Le Vice-Consul, c'est pour moi l'histoire d'une passion et d'un remords.

Une passion pour Duras, depuis ma découverte du Vice-Consul, à 20 ans, jusqu'à... Emilie L. qui signa le debut du désamour.

Et un remords...parce que je n'ai jamais rendu le livre à l'ami, aujourd'hui disparu, qui me l'avait prêté en me recommandant vigoureusement de le lui rendre...

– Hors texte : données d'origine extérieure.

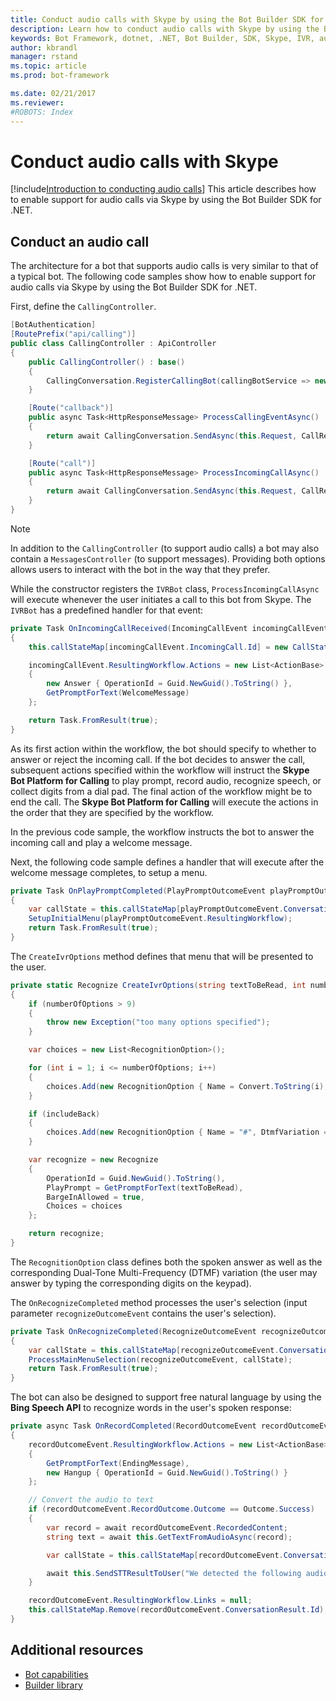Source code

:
 ```yaml
---
title: Conduct audio calls with Skype by using the Bot Builder SDK for .NET | Microsoft Docs
description: Learn how to conduct audio calls with Skype by using the Bot Builder SDK for .NET.
keywords: Bot Framework, dotnet, .NET, Bot Builder, SDK, Skype, IVR, audio call
author: kbrandl
manager: rstand
ms.topic: article
ms.prod: bot-framework

ms.date: 02/21/2017
ms.reviewer:
#ROBOTS: Index
---
```


# Conduct audio calls with Skype

[!include[Introduction to conducting audio calls](~/includes/snippet-audio-call-intro.md)]
This article describes how to enable support for audio calls via Skype by using the Bot Builder SDK for .NET. 

## Conduct an audio call

The architecture for a bot that supports audio calls is very similar to that of a typical bot. 
The following code samples show how to enable support for audio calls via Skype by using the Bot Builder SDK for .NET. 

First, define the `CallingController`.

```cs
[BotAuthentication]
[RoutePrefix("api/calling")]
public class CallingController : ApiController
{
    public CallingController() : base()
    {
        CallingConversation.RegisterCallingBot(callingBotService => new IVRBot(callingBotService));
    }

    [Route("callback")]
    public async Task<HttpResponseMessage> ProcessCallingEventAsync()
    {
        return await CallingConversation.SendAsync(this.Request, CallRequestType.CallingEvent);
    }

    [Route("call")]
    public async Task<HttpResponseMessage> ProcessIncomingCallAsync()
    {
        return await CallingConversation.SendAsync(this.Request, CallRequestType.IncomingCall);
    }
}
```

> [!NOTE]
> In addition to the `CallingController` (to support audio calls) a bot may also contain a `MessagesController` 
> (to support messages). Providing both options allows users to interact with the bot in the way that they prefer.

While the constructor registers the `IVRBot` class, `ProcessIncomingCallAsync` will execute whenever 
the user initiates a call to this bot from Skype. 
The `IVRBot` has a predefined handler for that event:

```cs
private Task OnIncomingCallReceived(IncomingCallEvent incomingCallEvent)
{
    this.callStateMap[incomingCallEvent.IncomingCall.Id] = new CallState(incomingCallEvent.IncomingCall.Participants);

    incomingCallEvent.ResultingWorkflow.Actions = new List<ActionBase>
    {
        new Answer { OperationId = Guid.NewGuid().ToString() },
        GetPromptForText(WelcomeMessage)
    };

    return Task.FromResult(true);
}
```

As its first action within the workflow, the bot should specify to whether to answer or reject the incoming call. 
If the bot decides to answer the call, subsequent actions specified within the workflow will instruct the 
**Skype Bot Platform for Calling** to play prompt, record audio, recognize speech, or collect digits from a dial pad. 
The final action of the workflow might be to end the call. 
The **Skype Bot Platform for Calling** will execute the actions in the order that they are specified by the workflow. 

In the previous code sample, the workflow instructs the bot to answer the incoming call and play a welcome message. 

Next, the following code sample defines a handler that will execute after the welcome message completes, 
to setup a menu.

```cs
private Task OnPlayPromptCompleted(PlayPromptOutcomeEvent playPromptOutcomeEvent)
{
    var callState = this.callStateMap[playPromptOutcomeEvent.ConversationResult.Id];
    SetupInitialMenu(playPromptOutcomeEvent.ResultingWorkflow);
    return Task.FromResult(true);
}
```

The `CreateIvrOptions` method defines that menu that will be presented to the user.

```cs
private static Recognize CreateIvrOptions(string textToBeRead, int numberOfOptions, bool includeBack)
{
    if (numberOfOptions > 9)
    {
        throw new Exception("too many options specified");
    }

    var choices = new List<RecognitionOption>();

    for (int i = 1; i <= numberOfOptions; i++)
    {
        choices.Add(new RecognitionOption { Name = Convert.ToString(i), DtmfVariation = (char)('0' + i) });
    }

    if (includeBack)
    {
        choices.Add(new RecognitionOption { Name = "#", DtmfVariation = '#' });
    }

    var recognize = new Recognize
    {
        OperationId = Guid.NewGuid().ToString(),
        PlayPrompt = GetPromptForText(textToBeRead),
        BargeInAllowed = true,
        Choices = choices
    };

    return recognize;
}
```

The `RecognitionOption` class defines both the spoken answer as well as the corresponding Dual-Tone Multi-Frequency (DTMF) variation (the user may answer by typing the corresponding digits on the keypad).

The `OnRecognizeCompleted` method processes the user's selection (input parameter `recognizeOutcomeEvent` contains 
the user's selection).

```cs
private Task OnRecognizeCompleted(RecognizeOutcomeEvent recognizeOutcomeEvent)
{
    var callState = this.callStateMap[recognizeOutcomeEvent.ConversationResult.Id];
    ProcessMainMenuSelection(recognizeOutcomeEvent, callState);
    return Task.FromResult(true);
}
```

The bot can also be designed to support free natural language by using the **Bing Speech API** to recognize words in the user's spoken response:

```cs
private async Task OnRecordCompleted(RecordOutcomeEvent recordOutcomeEvent)
{
    recordOutcomeEvent.ResultingWorkflow.Actions = new List<ActionBase>
    {
        GetPromptForText(EndingMessage),
        new Hangup { OperationId = Guid.NewGuid().ToString() }
    };

    // Convert the audio to text
    if (recordOutcomeEvent.RecordOutcome.Outcome == Outcome.Success)
    {
        var record = await recordOutcomeEvent.RecordedContent;
        string text = await this.GetTextFromAudioAsync(record);

        var callState = this.callStateMap[recordOutcomeEvent.ConversationResult.Id];

        await this.SendSTTResultToUser("We detected the following audio: " + text, callState.Participants);
    }

    recordOutcomeEvent.ResultingWorkflow.Links = null;
    this.callStateMap.Remove(recordOutcomeEvent.ConversationResult.Id);
}
```

## Additional resources

- [Bot capabilities](~/design/bot-design-capabilities.md)
- <a href="https://docs.botframework.com/en-us/csharp/builder/sdkreference/d3/ddb/namespace_microsoft_1_1_bot_1_1_builder.html" target="_blank">Builder library</a>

De cette lecture date aussi mon amour fasciné et horrifié pour l'Inde, ma tendresse pour les personnages frappés de déraison ou de désespoir- quand ce ne sont pas les deux- auxquels Duras se plaît à fredonner sa petite mélodie "Chanson, toi qui ne veux rien dire..."et qu'elle happe insidieusement, comme le serpent Kaa le petit Mowgli, dans ses anneaux romanesques d'où ils ressortent de loin en loin, de roman en film, et de film en pièce de théâtre : la beĺle Anne-Marie Stretter, la folle du Gange, le Vice-Consul de Lahore...silhouettes à la fois familières et mystérieuses.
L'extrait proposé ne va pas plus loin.